Road traffic offending and an inner-London magistrates’ court (1913-1963)

Donovan, Pamela and Lawrence, Paul (2008). Road traffic offending and an inner-London magistrates’ court (1913-1963). Crime, History and Societies, 12(2) pp. 119–140.

DOI: https://doi.org/10.4000/chs.363

URL: http://chs.revues.org/index363.html

Abstract

This article examines the impact of the growing number of prosecutions for road traffic offences at Clerkenwell Court in central London. The average number of cases heard in each courtroom remained stationary and additional traffic prosecutions were accommodated by reductions in prosecutions for drunkenness or disorderly behaviour and for regulatory offences. This change in police prosecution policy impacted on the court’s proceedings and increased the court’s workload because motorists were more likely than drunks to argue their cases and to employ legal representatives.
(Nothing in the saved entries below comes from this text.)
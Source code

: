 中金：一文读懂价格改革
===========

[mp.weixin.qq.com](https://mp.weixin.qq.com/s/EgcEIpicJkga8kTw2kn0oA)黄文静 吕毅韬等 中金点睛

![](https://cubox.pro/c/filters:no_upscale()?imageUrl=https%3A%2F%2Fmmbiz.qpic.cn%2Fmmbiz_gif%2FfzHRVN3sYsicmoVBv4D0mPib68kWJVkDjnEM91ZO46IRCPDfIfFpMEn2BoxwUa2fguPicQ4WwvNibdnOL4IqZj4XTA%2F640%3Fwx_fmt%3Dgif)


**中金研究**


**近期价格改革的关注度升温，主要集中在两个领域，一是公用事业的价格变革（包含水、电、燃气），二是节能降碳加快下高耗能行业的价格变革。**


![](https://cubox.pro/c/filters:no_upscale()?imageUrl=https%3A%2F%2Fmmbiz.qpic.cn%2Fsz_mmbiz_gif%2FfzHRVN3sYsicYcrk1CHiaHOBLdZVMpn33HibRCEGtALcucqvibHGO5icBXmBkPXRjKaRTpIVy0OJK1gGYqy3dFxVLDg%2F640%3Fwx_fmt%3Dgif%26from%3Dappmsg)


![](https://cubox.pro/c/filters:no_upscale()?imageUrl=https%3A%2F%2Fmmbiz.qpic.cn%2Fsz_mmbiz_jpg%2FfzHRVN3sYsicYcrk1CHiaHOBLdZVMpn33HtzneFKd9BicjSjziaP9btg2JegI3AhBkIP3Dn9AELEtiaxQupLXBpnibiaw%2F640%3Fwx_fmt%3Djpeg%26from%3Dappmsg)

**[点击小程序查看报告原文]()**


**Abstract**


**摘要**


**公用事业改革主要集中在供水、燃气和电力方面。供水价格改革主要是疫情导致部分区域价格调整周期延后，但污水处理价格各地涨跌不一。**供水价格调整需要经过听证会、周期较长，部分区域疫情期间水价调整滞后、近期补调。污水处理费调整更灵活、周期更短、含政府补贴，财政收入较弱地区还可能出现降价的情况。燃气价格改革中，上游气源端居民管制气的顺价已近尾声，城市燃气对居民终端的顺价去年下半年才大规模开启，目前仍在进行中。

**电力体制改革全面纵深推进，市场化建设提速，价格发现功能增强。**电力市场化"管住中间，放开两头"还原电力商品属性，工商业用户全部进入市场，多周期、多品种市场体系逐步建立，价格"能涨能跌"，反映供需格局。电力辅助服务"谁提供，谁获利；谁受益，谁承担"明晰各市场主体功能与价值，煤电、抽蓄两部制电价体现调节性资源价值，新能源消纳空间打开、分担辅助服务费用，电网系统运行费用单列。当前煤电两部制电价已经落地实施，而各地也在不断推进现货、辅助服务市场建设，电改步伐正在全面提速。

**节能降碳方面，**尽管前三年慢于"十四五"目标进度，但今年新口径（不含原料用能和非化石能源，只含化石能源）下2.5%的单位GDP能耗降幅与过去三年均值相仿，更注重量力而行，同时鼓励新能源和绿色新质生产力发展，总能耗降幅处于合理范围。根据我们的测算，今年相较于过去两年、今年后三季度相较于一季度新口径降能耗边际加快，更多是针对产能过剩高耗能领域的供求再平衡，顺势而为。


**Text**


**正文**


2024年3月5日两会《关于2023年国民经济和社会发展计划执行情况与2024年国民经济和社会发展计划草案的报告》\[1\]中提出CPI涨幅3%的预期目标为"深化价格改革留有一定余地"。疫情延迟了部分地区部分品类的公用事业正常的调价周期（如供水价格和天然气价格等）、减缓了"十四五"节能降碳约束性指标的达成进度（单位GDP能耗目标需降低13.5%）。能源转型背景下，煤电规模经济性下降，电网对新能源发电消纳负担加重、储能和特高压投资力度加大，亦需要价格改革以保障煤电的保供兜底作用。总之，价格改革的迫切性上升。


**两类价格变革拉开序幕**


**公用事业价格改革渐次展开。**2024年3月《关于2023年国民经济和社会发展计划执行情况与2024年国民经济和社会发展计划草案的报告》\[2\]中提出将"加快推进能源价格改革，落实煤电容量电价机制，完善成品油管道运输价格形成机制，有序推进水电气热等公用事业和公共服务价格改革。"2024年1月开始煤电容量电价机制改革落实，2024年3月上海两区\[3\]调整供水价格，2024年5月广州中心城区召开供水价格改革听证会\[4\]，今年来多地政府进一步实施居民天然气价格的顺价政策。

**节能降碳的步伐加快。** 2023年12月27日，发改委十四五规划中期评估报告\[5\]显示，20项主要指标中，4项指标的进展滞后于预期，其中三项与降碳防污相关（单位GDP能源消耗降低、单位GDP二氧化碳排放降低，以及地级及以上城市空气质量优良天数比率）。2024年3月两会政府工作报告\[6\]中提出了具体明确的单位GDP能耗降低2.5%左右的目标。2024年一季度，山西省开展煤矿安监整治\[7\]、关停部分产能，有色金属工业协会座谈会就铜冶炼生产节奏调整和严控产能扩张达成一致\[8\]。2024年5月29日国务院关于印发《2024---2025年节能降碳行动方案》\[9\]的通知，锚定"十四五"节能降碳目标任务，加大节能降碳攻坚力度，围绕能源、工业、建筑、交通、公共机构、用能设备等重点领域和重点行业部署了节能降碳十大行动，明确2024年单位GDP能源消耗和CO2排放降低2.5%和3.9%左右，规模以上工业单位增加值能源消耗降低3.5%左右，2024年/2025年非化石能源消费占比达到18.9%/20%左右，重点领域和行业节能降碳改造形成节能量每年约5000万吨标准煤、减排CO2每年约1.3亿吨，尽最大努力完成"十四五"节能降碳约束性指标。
Sentencing patterns, the memoirs of magistrates and court clerks and other published documents indicate that the court staff viewed traffic offending as essentially ‘regulatory’ and distinguished it from ‘serious crime’ except when somebody was killed or a court order was ignored. The court prioritised its own resources to deal with ‘serious crime’ at the expense of traffic prosecutions. The results of this study support Howard Taylor’s thesis that resource constraints had an important influence on police prosecution policies, but show that not only police resources but also court resources and the discretionary powers of individual magistrates were important factors in prosecution patterns.